Last month, University officials notified students of a planned IT migration from Google Suite — including Gmail, Google Drive and Google Calendar — to Microsoft’s Office 365 platform — including OneDrive and Office Online. The transition is set to take place at the end of this academic year and was primarily justified with the fact that University faculty, staff and students will all be on the same platform. Currently, faculty and staff use Office 365 while students use Google. The migration came as a surprise — there was scant communication from the University prior to the formal announcement. As such, students were swift to reply with negative comments, including an online petition to stop the switch. Currently at about 5,300 signatures, the petition argues the current system is not broken and does not need fixing.
In its email to students, the University argued the switch will reflect how the professional world operates, with many companies using O365. This may be the case, but this widespread use in and of itself does not mean O365 is a quality service. Its apps are clunky and glitch frequently, and its user interface is confusing and unintuitive. Technically, its cloud storage service OneDrive does not share the same level of integration as Google Drive nor does the suite offer some of the more niche features that Google does — like Google Keep or Maps. Chrome, Google’s web browser, is also the most widely used browser in the country. The integration of the browser with Google Suite helps streamline student productivity — everything is all in one place, all from one service provider. Most importantly, O365 is unfamiliar to students. Many of us have been using Google Suite since our first days of middle school, if not earlier. Our educational career has been constructed around it. Asking students to change essentially their entire approach to learning is a tall order.
The transition also poses a number of logistical questions which have been left unanswered by the University. Google Suite allows students to easily share notes, collaborate on group assignments and study for exams together. While O365 also has this functionality, its unfamiliarity will add another obstacle to completing group work and undoubtedly hinder students’ productivity. Students have also been using their University email accounts to “log in with Google” on other websites — such as social media platforms and online streaming services. This means that they have linked their Google account to these other websites’ accounts and use the same login for both. The University has offered no information on whether or not the switch to O365 will impact these third-party accounts. In a worst case scenario, students will lose any data associated with their third-party accounts.
We cannot criticize the O365 migration in a vacuum. This announcement was made amidst the ongoing COVID-19 pandemic. While COVID-19 was outside of anyone’s control, the rapid transition to online learning with Zoom classes and digital assignments required students to rapidly adjust their study habits. For months, COVID-19 restrictions on Grounds have been changing based on the state of the virus in our community. Capacity limits rose and fell, mask mandates were eased then strengthened and vaccine mandates have gradually been added to University events. All the while, students were expected to adjust their lives to match the University’s decisions. These public health policies are important and necessary, but students have still been struggling to adjust academically and socially. Now, with the first glimmer of normalcy in almost two years, the University throws us another curveball and demands we re-learn how to use essential academic softwares.

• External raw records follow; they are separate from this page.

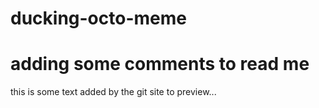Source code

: # ducking-octo-meme
# adding some comments to read me

this is some text added by the git site to preview...
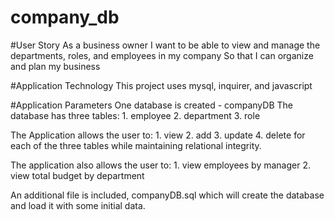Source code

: # company_db
 
#User Story
As a business owner
I want to be able to view and manage the departments, roles, and employees in my company
So that I can organize and plan my business

#Application Technology
This project uses mysql, inquirer, and javascript

#Application Parameters
One database is created - companyDB
The database has three tables:
    1. employee
    2. department
    3. role

The Application allows the user to: 
    1. view
    2. add
    3. update
    4. delete
for each of the three tables while maintaining relational integrity.

The application also allows the user to:
    1. view employees by manager
    2. view total budget by department

An additional file is included, companyDB.sql which will create the database and load it with some initial data.

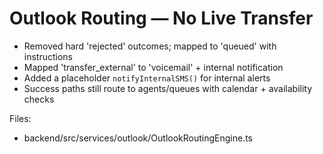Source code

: # Outlook Routing — No Live Transfer

- Removed hard 'rejected' outcomes; mapped to 'queued' with instructions
- Mapped 'transfer_external' to 'voicemail' + internal notification
- Added a placeholder `notifyInternalSMS()` for internal alerts
- Success paths still route to agents/queues with calendar + availability checks

Files:
- backend/src/services/outlook/OutlookRoutingEngine.ts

Most troublingly, student input on the migration was not widely solicited. Only 18 students across the University were consulted in focus groups — not nearly a large enough sample to gather adequate feedback. This change alters literally every aspect of the student experience — from how we complete assignments to how we participate in student organizations. It should have been studied extensively and publicly, with strong student representation and voice, before a decision was made.
The University should continue the use of Google Suite for its current students. Instead of switching us overnight in May, it should grandfather in new classes of students with the new software. That way, current students are not asked to re-learn what they have been doing since their first days here — we can avoid another abrupt and unforeseen change. The student body has been through so much over the last two years — give us a break.